Ho sentito che il materiale presentato nel volume e l’ampio e preciso impianto teorico mi riguardavano nel profondo e che il volume conteneva ed organizzava una serie di osservazioni che mi era capitato di fare, intuitivamente, nel lavoro coi pazienti, ma che premevano perché ad esse  dessi chiarezza, consequenzialità e massima sistematicità.

A chiarire come il pensiero di P. Cozzaglio  facesse al caso mio, e ben si attanagliasse con quel che D. mi portava di sé nello studio, stralcio dal suo libro (op. cit. pag 19), un passo a mio parere emblematico, che chiarisce  l’accezione particolare con cui l’autore  approccia il concetto di Intersoggettività e la peculiarità della sua visione.

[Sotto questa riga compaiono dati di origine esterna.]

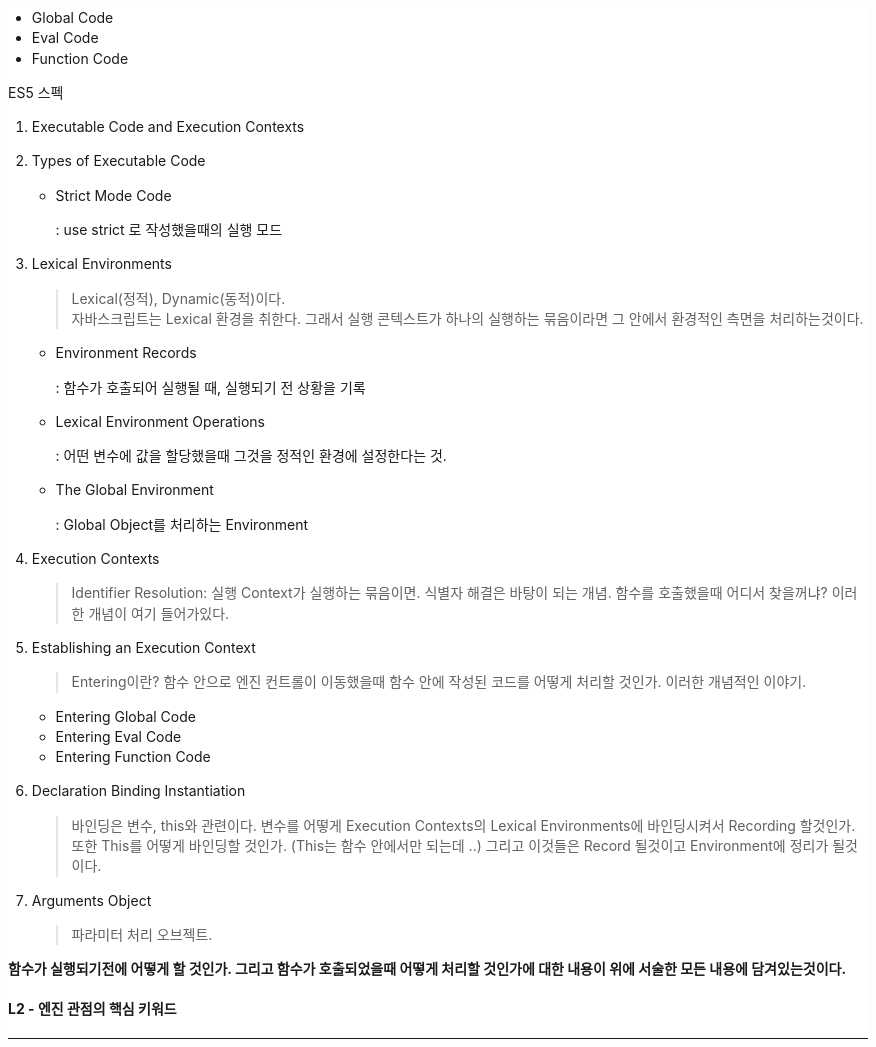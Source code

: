    * Global Code
   * Eval Code
   * Function Code

ES5 스펙

1. Executable Code and Execution Contexts

2. Types of Executable Code

   * Strict Mode Code

     : use strict 로 작성했을때의 실행 모드

3. Lexical Environments

   > Lexical(정적), Dynamic(동적)이다.  
   > 자바스크립트는 Lexical 환경을 취한다. 그래서 실행 콘텍스트가 하나의 실행하는 묶음이라면 그 안에서 환경적인 측면을 처리하는것이다.

   * Environment Records

     : 함수가 호출되어 실행될 때, 실행되기 전 상황을 기록

   * Lexical Environment Operations

     : 어떤 변수에 값을 할당했을때 그것을 정적인 환경에 설정한다는 것.

   * The Global Environment

     : Global Object를 처리하는 Environment 

4. Execution Contexts

   > Identifier Resolution: 실행 Context가 실행하는 묶음이면. 식별자 해결은 바탕이 되는 개념. 함수를 호출했을때 어디서 찾을꺼냐? 이러한 개념이 여기 들어가있다.

5. Establishing an Execution Context

   >  Entering이란? 함수 안으로 엔진 컨트롤이 이동했을때 함수 안에 작성된 코드를 어떻게 처리할 것인가. 이러한 개념적인 이야기.

   * Entering Global Code 
   * Entering Eval Code
   * Entering Function Code

6. Declaration Binding Instantiation

   > 바인딩은 변수, this와 관련이다. 
   > 변수를 어떻게 Execution Contexts의 Lexical Environments에 바인딩시켜서 Recording 할것인가.
   > 또한 This를 어떻게 바인딩할 것인가. (This는 함수 안에서만 되는데 ..)
   > 그리고 이것들은 Record 될것이고 Environment에 정리가 될것이다.

7. Arguments Object

   > 파라미터 처리 오브젝트.

   

**함수가 실행되기전에 어떻게 할 것인가. 그리고 함수가 호출되었을때 어떻게 처리할 것인가에 대한 내용이 위에 서술한 모든 내용에 담겨있는것이다.**



#### L2 - 엔진 관점의 핵심 키워드

---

Egli scrive: “Ritengo che passare dal sentirsi “oggetto della cura  ( o dall’ idea di una cura del soggetto) ad essere Soggetto della cura sia lo scopo  intrinseco della cura stessa e l’unica via che può portare alla guarigione”.

Grazie all’assunzione della dimensione RIFLESSIVA, il concetto di intersoggettività, nella particolare concettualizzazione di P. Cozzaglio,  può sussistere. Infatti, valorizza e potenzia l’empatia; promuove un “oltre terapeutico”, dando “la possibilità di pensarsi individualmente riconoscendosi simultaneamente nell’altro: la spinta consapevole ad allargare in modo creativo la propria visione accogliendo le diversità (mia e dell’altro) reciprocamente”. (op. cit. pag. 45)

A questo rimando di concetti, bagaglio di riflessioni e patrimonio di pensieri mi aveva condotto, quel giorno, la cantata con il mio D. e dal mio averli presenti, si avvantaggiò tutto il nostro lavoro.